## What to work on
"announce the existence" appears in one line; retype that line and all lines following it through the end of the records, with nothing left out or added.

## Collected data
______________________________

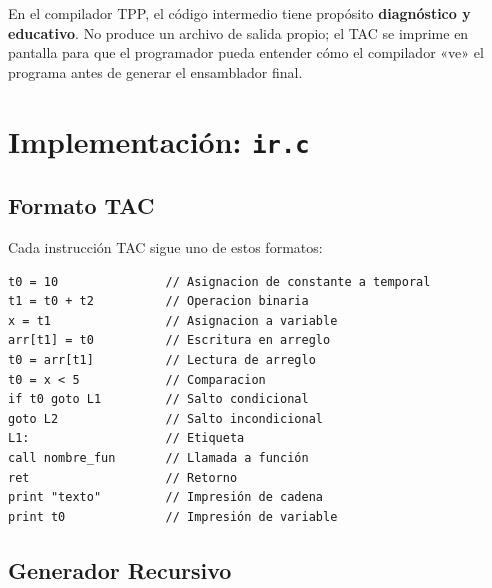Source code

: \begin{notebox}
En el compilador TPP, el código intermedio tiene propósito \textbf{diagnóstico y educativo}. No produce un archivo de salida propio; el TAC se imprime en pantalla para que el programador pueda entender cómo el compilador «ve» el programa antes de generar el ensamblador final.
\end{notebox}

\section{Implementación: \texttt{ir.c}}

\subsection{Formato TAC}

Cada instrucción TAC sigue uno de estos formatos:

\begin{verbatim}
t0 = 10               // Asignacion de constante a temporal
t1 = t0 + t2          // Operacion binaria
x = t1                // Asignacion a variable
arr[t1] = t0          // Escritura en arreglo
t0 = arr[t1]          // Lectura de arreglo
t0 = x < 5            // Comparacion
if t0 goto L1         // Salto condicional
goto L2               // Salto incondicional
L1:                   // Etiqueta
call nombre_fun       // Llamada a función
ret                   // Retorno
print "texto"         // Impresión de cadena
print t0              // Impresión de variable
\end{verbatim}

\subsection{Generador Recursivo}

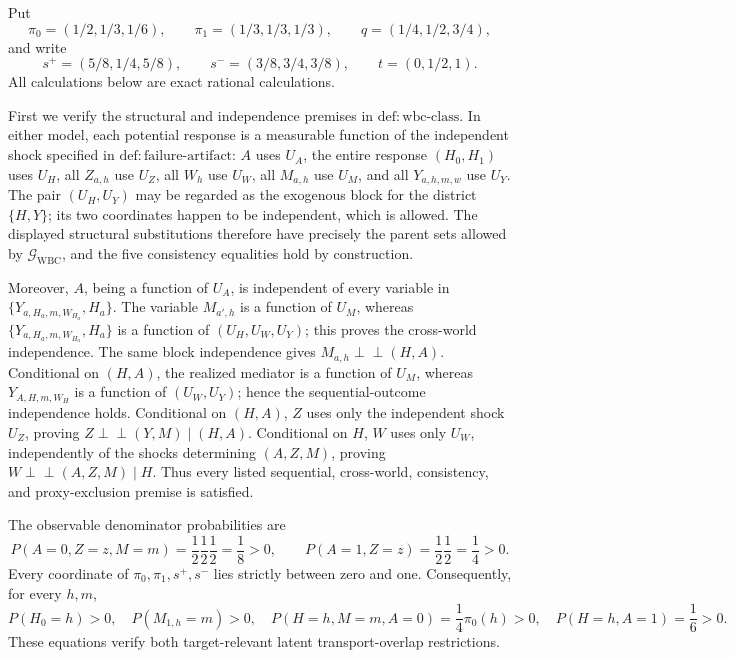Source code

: Put
\[
 \pi _0=(1/2,1/3,1/6),\qquad \pi _1=(1/3,1/3,1/3),
 \qquad q=(1/4,1/2,3/4),
\]
and write
\[
 s^+=(5/8,1/4,5/8),\qquad s^-=(3/8,3/4,3/8),
 \qquad t=(0,1/2,1).
\]
All calculations below are exact rational calculations.

First we verify the structural and independence premises in
\(\mathrm{def{:}wbc\text{-}class}\).  In either model, each potential response is
a measurable function of the independent shock specified in
\(\mathrm{def{:}failure\text{-}artifact}\): \(A\) uses \(U_A\), the entire
response \((H_0,H_1)\) uses \(U_H\), all \(Z_{a,h}\) use \(U_Z\), all
\(W_h\) use \(U_W\), all \(M_{a,h}\) use \(U_M\), and all
\(Y_{a,h,m,w}\) use \(U_Y\).  The pair \((U_H,U_Y)\) may be regarded as
the exogenous block for the district \(\{H,Y\}\); its two coordinates happen
to be independent, which is allowed.  The displayed structural substitutions
therefore have precisely the parent sets allowed by
\(\mathcal G_{\mathrm{WBC}}\), and the five consistency equalities hold by
construction.

Moreover, \(A\), being a function of \(U_A\), is independent of every
variable in
\(\{Y_{a,H_a,m,W_{H_a}},H_a\}\).  The variable \(M_{a',h}\) is a
function of \(U_M\), whereas
\(\{Y_{a,H_a,m,W_{H_a}},H_a\}\) is a function of
\((U_H,U_W,U_Y)\); this proves the cross-world independence.  The same
block independence gives \(M_{a,h}\mathbin{\perp\!\!\!\perp}(H,A)\).
Conditional on \((H,A)\), the realized mediator is a function of \(U_M\),
whereas \(Y_{A,H,m,W_H}\) is a function of \((U_W,U_Y)\); hence the
sequential-outcome independence holds.  Conditional on \((H,A)\), \(Z\)
uses only the independent shock \(U_Z\), proving
\(Z\mathbin{\perp\!\!\!\perp}(Y,M)\mid(H,A)\).  Conditional on \(H\),
\(W\) uses only \(U_W\), independently of the shocks determining
\((A,Z,M)\), proving
\(W\mathbin{\perp\!\!\!\perp}(A,Z,M)\mid H\).  Thus every listed
sequential, cross-world, consistency, and proxy-exclusion premise is
satisfied.

The observable denominator probabilities are
\[
 P(A=0,Z=z,M=m)=\frac12\frac12\frac12=\frac18>0,
 \qquad
 P(A=1,Z=z)=\frac12\frac12=\frac14>0.
\]
Every coordinate of \(\pi _0,\pi _1,s^+,s^-\) lies strictly between zero
and one.  Consequently, for every \(h,m\),
\[
 P(H_0=h)>0,\quad P(M_{1,h}=m)>0,\quad
 P(H=h,M=m,A=0)=\frac14\pi _0(h)>0,\quad
 P(H=h,A=1)=\frac16>0.
\]
These equations verify both target-relevant latent transport-overlap
restrictions.

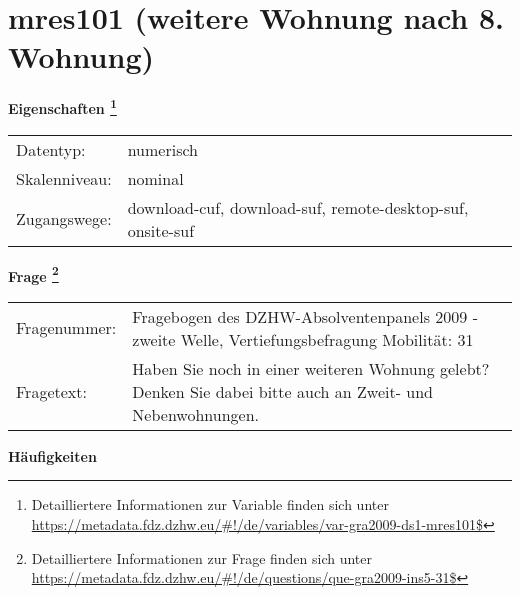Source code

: 
    \setcounter{footnote}{0}

    \vspace*{-1.8cm}
	\section{mres101 (weitere Wohnung nach 8. Wohnung)}
	\label{section:mres101}



    \vspace*{0.5cm}
    \noindent\textbf{Eigenschaften
	\footnote{Detailliertere Informationen zur Variable finden sich unter
		\url{https://metadata.fdz.dzhw.eu/\#!/de/variables/var-gra2009-ds1-mres101$}}}\\
	\begin{tabularx}{\hsize}{@{}lX}
	Datentyp: & numerisch \\
	Skalenniveau: & nominal \\
	Zugangswege: &
	  download-cuf, 
	  download-suf, 
	  remote-desktop-suf, 
	  onsite-suf
 \\
    \end{tabularx}



				\vspace*{0.5cm}
                \noindent\textbf{Frage
	                \footnote{Detailliertere Informationen zur Frage finden sich unter
		              \url{https://metadata.fdz.dzhw.eu/\#!/de/questions/que-gra2009-ins5-31$}}}\\
				\begin{tabularx}{\hsize}{@{}lX}
					Fragenummer: &
					  Fragebogen des DZHW-Absolventenpanels 2009 - zweite Welle, Vertiefungsbefragung Mobilität:
					  31
 \\
					Fragetext: & Haben Sie noch in einer weiteren Wohnung gelebt? Denken Sie dabei bitte auch an Zweit- und Nebenwohnungen. \\
				\end{tabularx}





        		\vspace*{0.5cm}
                \noindent\textbf{Häufigkeiten}

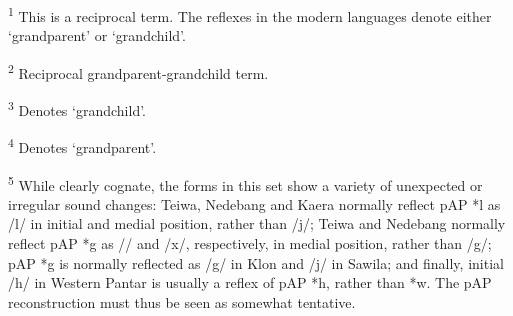 \textsuperscript{1} This is a reciprocal term. The reflexes in the modern languages denote either `grandparent' or `grandchild'.  

\textsuperscript{2} Reciprocal grandparent-grandchild term.

\textsuperscript{3} Denotes `grandchild'.  

\textsuperscript{4} Denotes `grandparent'.  

\textsuperscript{5} While clearly cognate, the forms in this set show a variety of unexpected or irregular sound changes: Teiwa, Nedebang and Kaera normally reflect pAP *l as /l/ in initial and medial position, rather than /j/; Teiwa and Nedebang normally reflect pAP *g as /{\pharfric}/ and /x/, respectively, in medial position, rather than /g/; pAP *g is normally reflected as /g/ in Klon and /j/ in Sawila; and finally, initial /h/ in Western Pantar is usually a reflex of pAP *h, rather than *w. The pAP reconstruction must thus be seen as somewhat tentative.





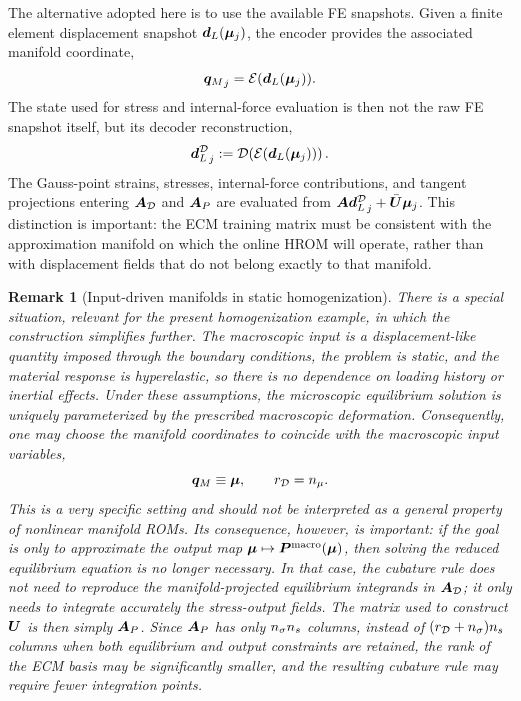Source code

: \documentclass[11pt,a4paper]{article}
\newtheorem{remark}{Remark}
\begin{document}
The alternative adopted here is to use the available FE snapshots. Given a
finite element displacement snapshot $\dred(\muvec_j)$, the encoder provides
the associated manifold coordinate,
\[
    {\qM}_j = \Encod(\dred(\muvec_j)).
\]
The state used for stress and internal-force evaluation is then not the raw FE
snapshot itself, but its decoder reconstruction,
\begin{equation}
\label{eq:dredD_definition}
    {\dredD}_j
    :=
    \Decod\!\left(\Encod(\dred(\muvec_j))\right).
\end{equation}
The Gauss-point strains, stresses, internal-force contributions, and tangent
projections entering $\AforceD$ and $\AP$ are evaluated from
$\Alift{\dredD}_j+\Umacro\muvec_j$. This distinction is important: the ECM
training matrix must be consistent with the approximation manifold on which
the online HROM will operate, rather than with displacement fields that do not
belong exactly to that manifold.

\begin{remark}[Input-driven manifolds in static homogenization]
\label{rem:input_driven_manifold}
There is a special situation, relevant for the present homogenization example,
in which the construction simplifies further. The macroscopic input is a
displacement-like quantity imposed through the boundary conditions, the problem
is static, and the material response is hyperelastic, so there is no dependence
on loading history or inertial effects. Under these assumptions, the
microscopic equilibrium solution is uniquely parameterized by the prescribed
macroscopic deformation. Consequently, one may choose the manifold coordinates
to coincide with the macroscopic input variables,
\[
    \qM \equiv \muvec,
    \qquad
    \rD=\nmu .
\]
This is a very specific setting and should not be interpreted as a general
property of nonlinear manifold ROMs. Its consequence, however, is important:
if the goal is only to approximate the output map
$\muvec\mapsto\PKmacro(\muvec)$, then solving the reduced equilibrium equation
is no longer necessary. In that case, the cubature rule does not need to
reproduce the manifold-projected equilibrium integrands in $\AforceD$; it only
needs to integrate accurately the stress-output fields. The matrix used to
construct $\Ucub$ is then simply $\AP$. Since $\AP$ has only
$\nstress\nsnap$ columns, instead of $(\rD+\nstress)\nsnap$ columns when both
equilibrium and output constraints are retained, the rank of the ECM basis may
be significantly smaller, and the resulting cubature rule may require fewer
integration points.
\end{remark}
\end{document}
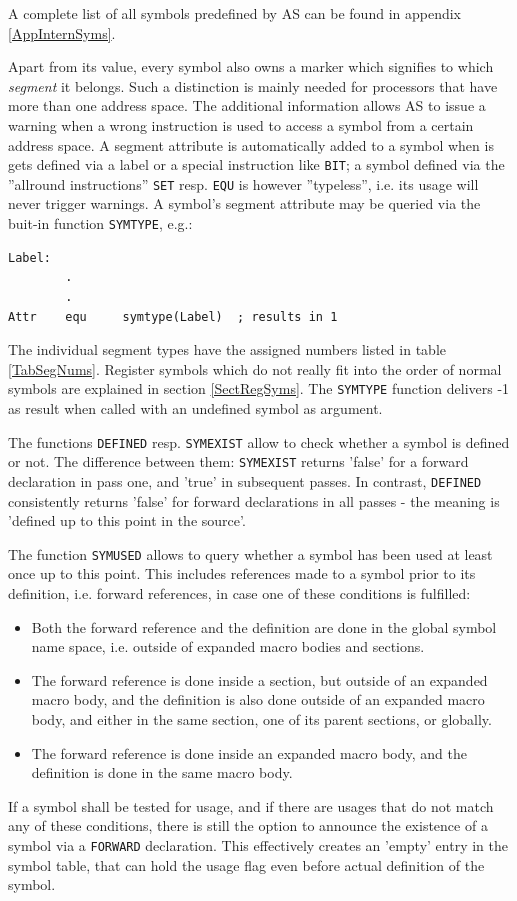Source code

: \documentclass[12pt,twoside]{report}
\newcommand{\tty}[1]{{\tt #1}}
\newcommand{\asname}{{AS}}
\begin{document}
A complete list of all symbols predefined by \asname{} can be found in
appendix \ref{AppInternSyms}.

Apart from its value, every symbol also owns a marker which signifies to
which {\em segment} it belongs.  Such a distinction is mainly needed for
processors that have more than one address space.  The additional
information allows \asname{} to issue a warning when a wrong instruction is used
to access a symbol from a certain address space.  A segment attribute is
automatically added to a symbol when is gets defined via a label or a
special instruction like \tty{BIT}; a symbol defined via the ''allround
instructions'' \tty{SET} resp. \tty{EQU} is however ''typeless'', i.e. its
usage will never trigger warnings.  A symbol's segment attribute may be
queried via the buit-in function \tty{SYMTYPE}, e.g.:
\begin{verbatim}
Label:
        .
        .
Attr    equ     symtype(Label)  ; results in 1
\end{verbatim}
The individual segment types have the assigned numbers listed in table
\ref{TabSegNums}.  Register symbols which do not really fit into the order
of normal symbols are explained in section \ref{SectRegSyms}.  The
\tty{SYMTYPE} function delivers -1 as result when called with an undefined
symbol as argument.

The functions \tty{DEFINED} resp. \tty{SYMEXIST} allow to check whether a
symbol is defined or not.  The difference between them: \tty{SYMEXIST} returns
'false' for a forward declaration in pass one, and 'true' in subsequent passes.
In contrast, \tty{DEFINED} consistently returns 'false' for forward declarations
in all passes - the meaning is 'defined up to this point in the source'.

\label{sect_symused}
The function \tty{SYMUSED} allows to query whether a symbol has been
used at least once up to this point.  This includes references made
to a symbol prior to its definition, i.e. forward references, in case
one of these conditions is fulfilled:
\begin{itemize}
\item{Both the forward reference and the definition are done in the
      global symbol name space, i.e. outside of expanded macro bodies
      and sections.}
\item{The forward reference is done inside a section, but outside of
      an expanded macro body, and the definition is also done outside
      of an expanded macro body, and either in the same section, one
      of its parent sections, or globally.}
\item{The forward reference is done inside an expanded macro body, and
      the definition is done in the same macro body.}
\end{itemize}
If a symbol shall be tested for usage, and if there are usages that
do not match any of these conditions, there is still the option to
announce the existence of a symbol via a \tty{FORWARD} declaration.
This effectively creates an 'empty' entry in the symbol table, that
can hold the usage flag even before actual definition of the symbol.
\end{document}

______________________________

## Answer area
announce the existence of a symbol via a \tty{FORWARD} declaration.
This effectively creates an 'empty' entry in the symbol table, that
can hold the usage flag even before actual definition of the symbol.
\end{document}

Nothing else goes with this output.